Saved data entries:
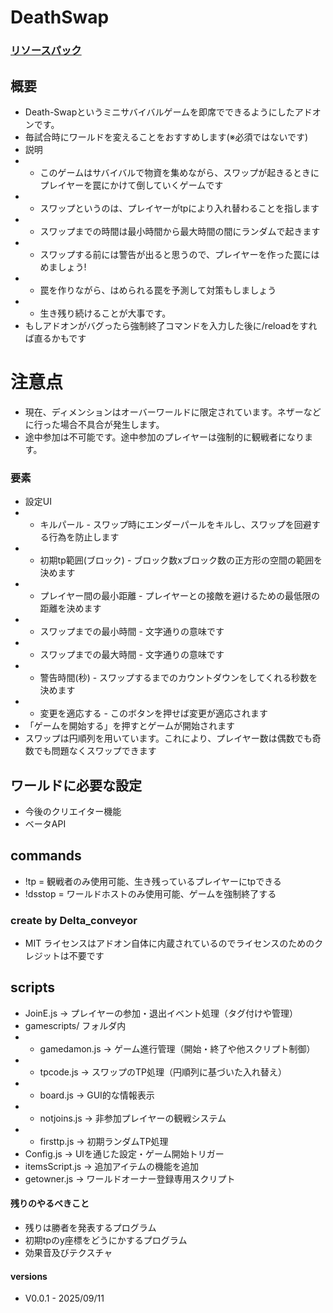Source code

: # DeathSwap
### [リソースパック](https://github.com/TVnoob/D_S-RE)
## 概要
- Death-Swapというミニサバイバルゲームを即席でできるようにしたアドオンです。
- 毎試合時にワールドを変えることをおすすめします(※必須ではないです)
- 説明
- - このゲームはサバイバルで物資を集めながら、スワップが起きるときにプレイヤーを罠にかけて倒していくゲームです
- - スワップというのは、プレイヤーがtpにより入れ替わることを指します
- - スワップまでの時間は最小時間から最大時間の間にランダムで起きます
- - スワップする前には警告が出ると思うので、プレイヤーを作った罠にはめましょう!
- - 罠を作りながら、はめられる罠を予測して対策もしましょう
- - 生き残り続けることが大事です。
- もしアドオンがバグったら強制終了コマンドを入力した後に/reloadをすれば直るかもです
# 注意点
- 現在、ディメンションはオーバーワールドに限定されています。ネザーなどに行った場合不具合が発生します。
- 途中参加は不可能です。途中参加のプレイヤーは強制的に観戦者になります。
### 要素
- 設定UI
- - キルパール - スワップ時にエンダーパールをキルし、スワップを回避する行為を防止します
- - 初期tp範囲(ブロック) - ブロック数xブロック数の正方形の空間の範囲を決めます
- - プレイヤー間の最小距離 - プレイヤーとの接敵を避けるための最低限の距離を決めます
- - スワップまでの最小時間 - 文字通りの意味です
- - スワップまでの最大時間 - 文字通りの意味です
- - 警告時間(秒) - スワップするまでのカウントダウンをしてくれる秒数を決めます
- - 変更を適応する - このボタンを押せば変更が適応されます
- 「ゲームを開始する」を押すとゲームが開始されます
- スワップは円順列を用いています。これにより、プレイヤー数は偶数でも奇数でも問題なくスワップできます
## ワールドに必要な設定
- 今後のクリエイター機能
- ベータAPI
## commands
- !tp = 観戦者のみ使用可能、生き残っているプレイヤーにtpできる
- !dsstop = ワールドホストのみ使用可能、ゲームを強制終了する
### create by Delta_conveyor
- MIT ライセンスはアドオン自体に内蔵されているのでライセンスのためのクレジットは不要です
## scripts
- JoinE.js → プレイヤーの参加・退出イベント処理（タグ付けや管理）
- gamescripts/ フォルダ内
- - gamedamon.js → ゲーム進行管理（開始・終了や他スクリプト制御）
- - tpcode.js → スワップのTP処理（円順列に基づいた入れ替え）
- - board.js → GUI的な情報表示
- - notjoins.js → 非参加プレイヤーの観戦システム
- - firsttp.js → 初期ランダムTP処理
- Config.js → UIを通じた設定・ゲーム開始トリガー
- itemsScript.js → 追加アイテムの機能を追加
- getowner.js → ワールドオーナー登録専用スクリプト

#### 残りのやるべきこと
- 残りは勝者を発表するプログラム
- 初期tpのy座標をどうにかするプログラム
- 効果音及びテクスチャ

#### versions
- V0.0.1 - 2025/09/11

TASK DIRECTIONS: Your task is to find every line above containing the word "文字通りの意味です" and copy it.

RESULT:
- - スワップまでの最小時間 - 文字通りの意味です
- - スワップまでの最大時間 - 文字通りの意味です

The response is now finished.